Okay, in trying to think about what else I’ve had for procedures, I think the only other besides radiation treatment, which you can read about at length in an earlier post, is a lumbar puncture (aka spinal tap) which I needed after the cancer crept into the meninges. This was done to see if the beast had spread into my entire central nervous system by looking for cancer cells in the spinal fluid. (The fluid that’s drawn is lab analyzed.) It is a test that isn’t too effective (reliability, 41% sensitivity), but I guess it is a simple way to look for cancer when there’s that concern and no related symptoms.
Lumbar puncture I had mine done at Dana Farber. No special prep, just changed into a gown (I like the idea of wearing a gown better than johnny.) Here’s a good description of the procedure from mayoclinc.org . “You lie on your side with your knees drawn up to your chest, or you sit and lean forward on a stable surface. These positions flex your back, widening the spaces between your vertebrae and making it easier for your doctor to insert the needle.Your back is washed with antiseptic soap or iodine and covered with a sterile sheet.
During the procedure
- A local anesthetic is injected into your lower back to numb the puncture site before the needle is inserted. The local anesthetic will sting briefly as it’s injected.
- A thin, hollow needle is inserted between the two lower vertebrae (lumbar region), through the spinal membrane (dura) and into the spinal canal. You may feel pressure in your back during this part of the procedure.
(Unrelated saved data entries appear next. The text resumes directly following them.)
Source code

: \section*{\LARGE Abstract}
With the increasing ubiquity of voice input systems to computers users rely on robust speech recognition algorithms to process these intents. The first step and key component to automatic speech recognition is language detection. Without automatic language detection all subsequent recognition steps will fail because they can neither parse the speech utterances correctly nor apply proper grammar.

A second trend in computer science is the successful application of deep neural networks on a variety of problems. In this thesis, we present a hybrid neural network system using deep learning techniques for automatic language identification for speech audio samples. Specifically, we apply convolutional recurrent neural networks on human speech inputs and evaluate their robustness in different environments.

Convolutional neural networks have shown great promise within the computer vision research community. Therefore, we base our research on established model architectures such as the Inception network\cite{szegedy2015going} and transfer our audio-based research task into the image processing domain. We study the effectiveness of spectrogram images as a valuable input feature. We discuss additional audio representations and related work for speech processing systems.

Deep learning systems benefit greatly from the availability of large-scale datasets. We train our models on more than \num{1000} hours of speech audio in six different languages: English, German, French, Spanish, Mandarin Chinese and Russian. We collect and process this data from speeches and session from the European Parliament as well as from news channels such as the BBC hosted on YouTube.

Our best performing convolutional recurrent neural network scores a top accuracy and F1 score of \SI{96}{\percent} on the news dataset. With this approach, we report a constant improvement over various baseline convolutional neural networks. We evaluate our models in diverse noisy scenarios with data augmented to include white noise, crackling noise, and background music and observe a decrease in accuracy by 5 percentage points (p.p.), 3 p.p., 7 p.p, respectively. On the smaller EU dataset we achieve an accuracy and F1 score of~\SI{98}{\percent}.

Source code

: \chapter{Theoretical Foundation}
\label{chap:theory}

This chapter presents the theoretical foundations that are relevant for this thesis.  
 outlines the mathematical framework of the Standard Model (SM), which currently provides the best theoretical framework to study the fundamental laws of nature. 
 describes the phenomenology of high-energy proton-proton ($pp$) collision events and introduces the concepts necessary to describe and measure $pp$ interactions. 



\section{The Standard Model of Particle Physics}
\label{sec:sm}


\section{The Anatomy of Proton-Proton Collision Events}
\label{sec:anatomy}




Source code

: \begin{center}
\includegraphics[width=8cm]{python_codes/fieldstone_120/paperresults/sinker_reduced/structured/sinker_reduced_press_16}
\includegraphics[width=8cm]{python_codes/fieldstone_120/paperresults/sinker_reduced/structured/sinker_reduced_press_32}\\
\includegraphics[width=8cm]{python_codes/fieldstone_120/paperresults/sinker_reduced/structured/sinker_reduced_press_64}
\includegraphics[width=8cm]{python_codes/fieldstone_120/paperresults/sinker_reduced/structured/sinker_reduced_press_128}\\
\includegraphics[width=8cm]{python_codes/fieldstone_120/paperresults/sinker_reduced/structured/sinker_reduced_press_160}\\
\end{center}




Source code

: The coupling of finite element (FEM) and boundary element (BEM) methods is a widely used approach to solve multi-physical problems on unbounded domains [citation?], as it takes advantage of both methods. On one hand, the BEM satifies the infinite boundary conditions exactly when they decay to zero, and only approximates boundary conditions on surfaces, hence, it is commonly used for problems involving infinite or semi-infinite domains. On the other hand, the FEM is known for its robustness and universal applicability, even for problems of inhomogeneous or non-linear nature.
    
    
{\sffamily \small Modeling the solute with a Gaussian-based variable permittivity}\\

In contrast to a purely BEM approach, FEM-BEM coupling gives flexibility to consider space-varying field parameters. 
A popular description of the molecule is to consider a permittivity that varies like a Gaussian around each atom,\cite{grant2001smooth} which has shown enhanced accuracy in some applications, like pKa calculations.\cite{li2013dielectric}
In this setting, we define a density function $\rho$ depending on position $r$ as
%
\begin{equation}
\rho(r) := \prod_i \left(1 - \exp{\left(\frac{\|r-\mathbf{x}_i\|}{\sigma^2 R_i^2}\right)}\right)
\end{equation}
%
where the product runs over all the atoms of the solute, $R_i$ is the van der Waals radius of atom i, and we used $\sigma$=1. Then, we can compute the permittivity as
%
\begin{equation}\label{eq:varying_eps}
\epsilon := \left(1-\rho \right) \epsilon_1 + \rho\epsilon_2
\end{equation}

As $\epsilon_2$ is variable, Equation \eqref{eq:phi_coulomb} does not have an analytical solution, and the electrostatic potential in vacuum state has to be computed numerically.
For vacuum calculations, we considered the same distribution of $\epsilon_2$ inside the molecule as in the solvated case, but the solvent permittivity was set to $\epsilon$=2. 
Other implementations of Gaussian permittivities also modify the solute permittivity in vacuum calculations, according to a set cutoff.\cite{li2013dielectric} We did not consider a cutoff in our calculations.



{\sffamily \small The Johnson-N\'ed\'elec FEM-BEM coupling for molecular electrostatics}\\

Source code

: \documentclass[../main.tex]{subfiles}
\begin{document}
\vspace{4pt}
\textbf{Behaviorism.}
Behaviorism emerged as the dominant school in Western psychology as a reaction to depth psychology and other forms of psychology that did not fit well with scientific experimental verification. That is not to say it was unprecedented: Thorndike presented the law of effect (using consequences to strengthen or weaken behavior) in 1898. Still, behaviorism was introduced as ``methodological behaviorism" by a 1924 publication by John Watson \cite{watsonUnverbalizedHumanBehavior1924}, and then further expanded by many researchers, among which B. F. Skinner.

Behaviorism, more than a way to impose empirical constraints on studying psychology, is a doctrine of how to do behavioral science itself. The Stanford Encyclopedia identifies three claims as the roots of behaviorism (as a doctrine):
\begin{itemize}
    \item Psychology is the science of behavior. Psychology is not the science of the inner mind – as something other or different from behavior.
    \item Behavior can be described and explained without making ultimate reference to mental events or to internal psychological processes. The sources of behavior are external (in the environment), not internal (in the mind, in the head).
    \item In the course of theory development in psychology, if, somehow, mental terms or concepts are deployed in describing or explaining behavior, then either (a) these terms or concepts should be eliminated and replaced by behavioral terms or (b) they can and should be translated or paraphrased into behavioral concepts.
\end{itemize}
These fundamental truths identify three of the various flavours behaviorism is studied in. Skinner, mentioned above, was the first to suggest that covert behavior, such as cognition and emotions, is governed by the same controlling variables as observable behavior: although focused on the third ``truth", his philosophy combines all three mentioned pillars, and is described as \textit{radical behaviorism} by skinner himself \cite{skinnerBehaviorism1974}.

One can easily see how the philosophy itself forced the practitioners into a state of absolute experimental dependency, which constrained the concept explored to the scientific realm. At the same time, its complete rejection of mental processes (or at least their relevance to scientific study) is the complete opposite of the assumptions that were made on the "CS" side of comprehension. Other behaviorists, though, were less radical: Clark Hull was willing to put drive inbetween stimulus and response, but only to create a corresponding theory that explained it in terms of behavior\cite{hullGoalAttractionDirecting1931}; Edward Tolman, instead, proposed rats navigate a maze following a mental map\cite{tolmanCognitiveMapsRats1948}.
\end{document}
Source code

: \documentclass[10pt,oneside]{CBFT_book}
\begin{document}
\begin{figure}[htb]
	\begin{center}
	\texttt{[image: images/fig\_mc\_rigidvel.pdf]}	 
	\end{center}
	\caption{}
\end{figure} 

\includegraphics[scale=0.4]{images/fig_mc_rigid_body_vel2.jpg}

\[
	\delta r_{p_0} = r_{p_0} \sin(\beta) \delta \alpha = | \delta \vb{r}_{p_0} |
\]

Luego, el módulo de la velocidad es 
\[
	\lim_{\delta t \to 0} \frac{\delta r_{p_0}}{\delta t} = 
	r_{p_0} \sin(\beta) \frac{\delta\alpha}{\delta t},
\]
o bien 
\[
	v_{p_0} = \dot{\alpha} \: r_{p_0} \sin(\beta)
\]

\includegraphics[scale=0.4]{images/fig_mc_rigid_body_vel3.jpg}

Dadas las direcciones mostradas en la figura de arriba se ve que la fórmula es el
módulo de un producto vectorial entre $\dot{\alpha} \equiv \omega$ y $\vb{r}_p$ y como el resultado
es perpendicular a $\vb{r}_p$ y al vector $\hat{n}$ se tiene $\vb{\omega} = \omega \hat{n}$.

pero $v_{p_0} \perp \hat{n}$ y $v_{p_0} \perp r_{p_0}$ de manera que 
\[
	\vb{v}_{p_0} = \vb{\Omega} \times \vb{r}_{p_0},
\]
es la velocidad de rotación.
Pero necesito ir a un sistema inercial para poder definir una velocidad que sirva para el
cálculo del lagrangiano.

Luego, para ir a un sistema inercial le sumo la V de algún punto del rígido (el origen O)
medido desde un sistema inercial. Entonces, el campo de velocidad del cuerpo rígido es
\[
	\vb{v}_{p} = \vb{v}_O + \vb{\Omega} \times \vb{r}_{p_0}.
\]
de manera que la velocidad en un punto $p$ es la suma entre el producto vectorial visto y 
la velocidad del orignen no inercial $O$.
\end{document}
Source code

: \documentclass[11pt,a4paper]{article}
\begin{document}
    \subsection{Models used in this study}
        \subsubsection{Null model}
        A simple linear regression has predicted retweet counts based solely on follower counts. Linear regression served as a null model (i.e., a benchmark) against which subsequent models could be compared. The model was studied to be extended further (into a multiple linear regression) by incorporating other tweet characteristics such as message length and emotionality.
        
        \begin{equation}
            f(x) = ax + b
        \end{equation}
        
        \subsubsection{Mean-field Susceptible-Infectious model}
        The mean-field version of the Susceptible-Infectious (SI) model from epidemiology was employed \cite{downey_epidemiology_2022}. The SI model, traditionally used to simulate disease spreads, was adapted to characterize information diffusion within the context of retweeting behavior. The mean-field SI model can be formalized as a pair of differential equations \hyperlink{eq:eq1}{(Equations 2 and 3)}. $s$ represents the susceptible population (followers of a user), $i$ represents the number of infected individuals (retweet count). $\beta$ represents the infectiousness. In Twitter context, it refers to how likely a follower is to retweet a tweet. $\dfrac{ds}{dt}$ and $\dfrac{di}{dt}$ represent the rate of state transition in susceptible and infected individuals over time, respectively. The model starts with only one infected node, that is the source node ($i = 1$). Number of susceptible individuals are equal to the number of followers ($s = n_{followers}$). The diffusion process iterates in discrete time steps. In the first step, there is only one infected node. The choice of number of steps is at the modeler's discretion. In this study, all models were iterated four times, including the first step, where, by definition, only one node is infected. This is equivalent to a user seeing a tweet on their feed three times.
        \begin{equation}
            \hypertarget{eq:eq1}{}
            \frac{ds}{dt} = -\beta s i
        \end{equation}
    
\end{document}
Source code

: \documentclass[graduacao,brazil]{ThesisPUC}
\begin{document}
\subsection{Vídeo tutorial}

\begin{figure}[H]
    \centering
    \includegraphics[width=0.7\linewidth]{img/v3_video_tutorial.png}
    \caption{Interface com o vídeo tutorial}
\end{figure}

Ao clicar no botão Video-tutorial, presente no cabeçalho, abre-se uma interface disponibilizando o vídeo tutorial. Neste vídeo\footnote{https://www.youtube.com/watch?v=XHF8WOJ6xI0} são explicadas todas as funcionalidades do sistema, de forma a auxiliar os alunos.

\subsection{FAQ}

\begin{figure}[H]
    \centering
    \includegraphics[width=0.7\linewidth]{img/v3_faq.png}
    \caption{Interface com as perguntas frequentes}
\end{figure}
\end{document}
- Once the needle is in place, you may be asked to change your position slightly.
- The cerebrospinal fluid pressure is measured, a small amount of fluid is withdrawn, and the pressure is measured again. If needed, a drug or substance is injected.
- The needle is removed, and the puncture site is covered with a bandage.”
I was sitting, leaning forward. The doctor did spend quite a bit of time at the start tapping my spine with her hand and marking me with a marker. She wanted to find just the right spot to slide the needle to withdraw the fluid. While the needle was in I did feel quite a bit of pressure, but not pain. When all done I laid still for 20 mins and then was pretty quiet for the rest of that day and evening. I had no lingering effects from this. And, when lab results were back – no cancer cells were found in my spinal fluid. (Since then I’ve been put on the targeted therapy drug Lorlatinib and SHE has reduced the cancer in my meninges by 75%!
I know I’ve said this before, but it is true – I’m lucky. An acquired cell mutation caused my cancer to take off and spread, but it is because of this that I can take a targeted therapy drug – a pill(s) once or twice per day. The drug acts as a guided missile, attacking only those mutated cells, not all cells like chemotherapy does. So, I know that I’ve not had some of the tests, procedures, and treatments that many lung cancer patients have to endure. I hope that this field is changing so rapidly that soon we all will be able to treat lung cancer as a chronic disease, not a terminal one, until a cure is found. At just under two years since diagnosis, I’m am blessed to feel well enough to enjoy life with family and friends. Feeling joyful and filled with gratitude daily.